Schools often invite students to use education-focused mobile apps to streamline learning, classroom work, daily tasks and more. However, many of these apps collect children’s data and share it with third-party partners.
Me2B Alliance Product Testing, a tech-focused firm, found that 67% of education-focused mobile apps share students’ private data. On average, each app sends data to about 11 third-party channels.
67% of public school apps sent student data to third parties
Me2B Alliance Product Testing analyzed and audited 73 mobile applications. Thirty-eight schools in 14 states use them; at least half a million people (students, educators and parents, for example) are active on these mobile platforms. Investigators examined the data flow of the 73 apps by evaluating the SDKs included in each app.

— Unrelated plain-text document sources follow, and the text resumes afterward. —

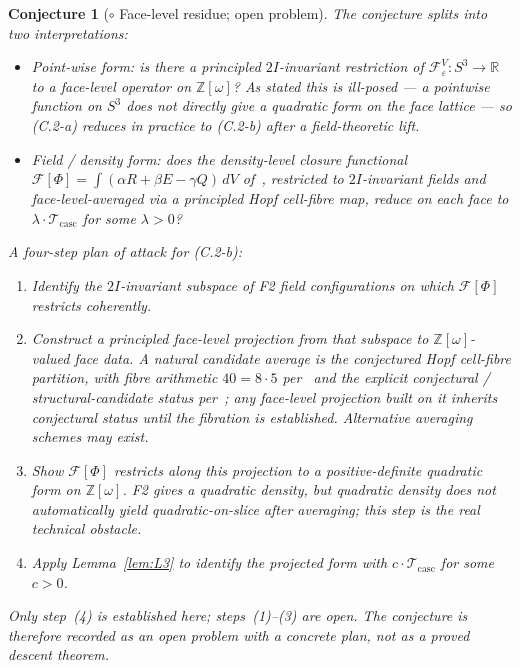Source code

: \documentclass[12pt]{article}
\newtheorem{conjecture}[theorem]{Conjecture}
\newcommand{\Tcasc}{\mathcal{T}_{\mathrm{casc}}}
\newcommand{\Fcal}{\mathcal{F}}
\newcommand{\Zom}{\mathbb{Z}[\omega]}
\begin{document}
\begin{conjecture}[$\circ$ Face-level residue; open problem]\label{conj:C2}
The conjecture splits into two interpretations:
\begin{itemize}
\item[(C.2-a)] \emph{Point-wise form}: is there a principled
$2I$-invariant restriction of $\Fcal^V_\varepsilon : S^3 \to \mathbb{R}$
to a face-level operator on $\Zom$? As stated this is ill-posed --- a
pointwise function on $S^3$ does not directly give a quadratic form
on the face lattice --- so (C.2-a) reduces in practice to (C.2-b)
after a field-theoretic lift.
\item[(C.2-b)] \emph{Field / density form}: does the density-level
closure functional $\Fcal[\Phi] = \int(\alpha R + \beta E - \gamma Q)\,dV$
of~\cite[\S F2]{CascadeFoundations}, restricted to $2I$-invariant
fields and face-level-averaged via a principled Hopf cell-fibre map,
reduce on each face to $\lambda\cdot\Tcasc$ for some $\lambda > 0$?
\end{itemize}
A four-step plan of attack for (C.2-b):
\begin{enumerate}
\item Identify the $2I$-invariant subspace of F2 field configurations
on which $\Fcal[\Phi]$ restricts coherently.
\item Construct a principled face-level projection from that subspace
to $\Zom$-valued face data. A natural candidate average is the
conjectured Hopf cell-fibre partition, with fibre arithmetic
$40 = 8 \cdot 5$ per~\cite[\S 3.2]{CascadeBio} and the explicit
conjectural / structural-candidate status per~\cite[\S 2.6]{CascadeBio};
any face-level projection built on it inherits conjectural status
until the fibration is established. Alternative averaging schemes
may exist.
\item Show $\Fcal[\Phi]$ restricts along this projection to a
positive-definite quadratic form on $\Zom$. F2 gives a quadratic
density, but quadratic density does not automatically yield
quadratic-on-slice after averaging; this step is the real technical
obstacle.
\item Apply Lemma~\ref{lem:L3} to identify the projected form with
$c \cdot \Tcasc$ for some $c > 0$.
\end{enumerate}
Only step~(4) is established here; steps~(1)--(3) are open. The
conjecture is therefore recorded as an open problem with a concrete
plan, not as a proved descent theorem.
\end{conjecture}
\end{document}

Analysts have found that 60% of school apps send student data to third-party vendors, including Google and Facebook. Additionally, Me2B investigators found that 48% of apps send student data to Google, while 14% send information to Facebook. As mentioned, each app sent data to around 11 third-party avenues.
When investigators zoomed in on the public schools in the sample, they found that a whopping 67% used apps that sent student data to third parties (compared to 57% of private schools).
Another finding from public schools that Me2B found “disturbing” was that 18% of apps sent student data to “high-risk” third parties. Investigators defined high-risk third parties as entities that “share more data with possibly hundreds or thousands of networked entities.”
Android apps are more reckless with sharing data with third parties
91% of Android apps sent student data to high-risk third parties, compared to 26% of iOS apps. The report says Apple’s new App Tracking Transparency feature has helped reduce the number of iOS apps that share students’ private data.
So what exactly are these apps sending to these third parties? Well, the analysts admitted that they didn’t look into this in detail, but they did confirm that “unique identifiers” were sent to third-party advertising platforms. Unique IDs, by the way, help advertisers build profiles of each user to target them for ads.
The investigators reached the following conclusions after concluding the study:
- The amount of student data shared with third parties (e.g. advertisers and analytics platforms) is unacceptable
- There should be no third-party data channels in school-centric mobile apps
- Users don’t have enough information about third-party apps that get their data; Google Play Store and Apple App Store need to clarify this
Analysts have also concluded that iOS apps are more secure than Android platforms, but they won’t recommend an iOS-only mandate. According to the report, this would deepen the “digital divide” and marginalize socio-economically disadvantaged families due to the price difference between Android and Apple phones.
Interestingly, 8% of schools in the study only offered iOS apps to students.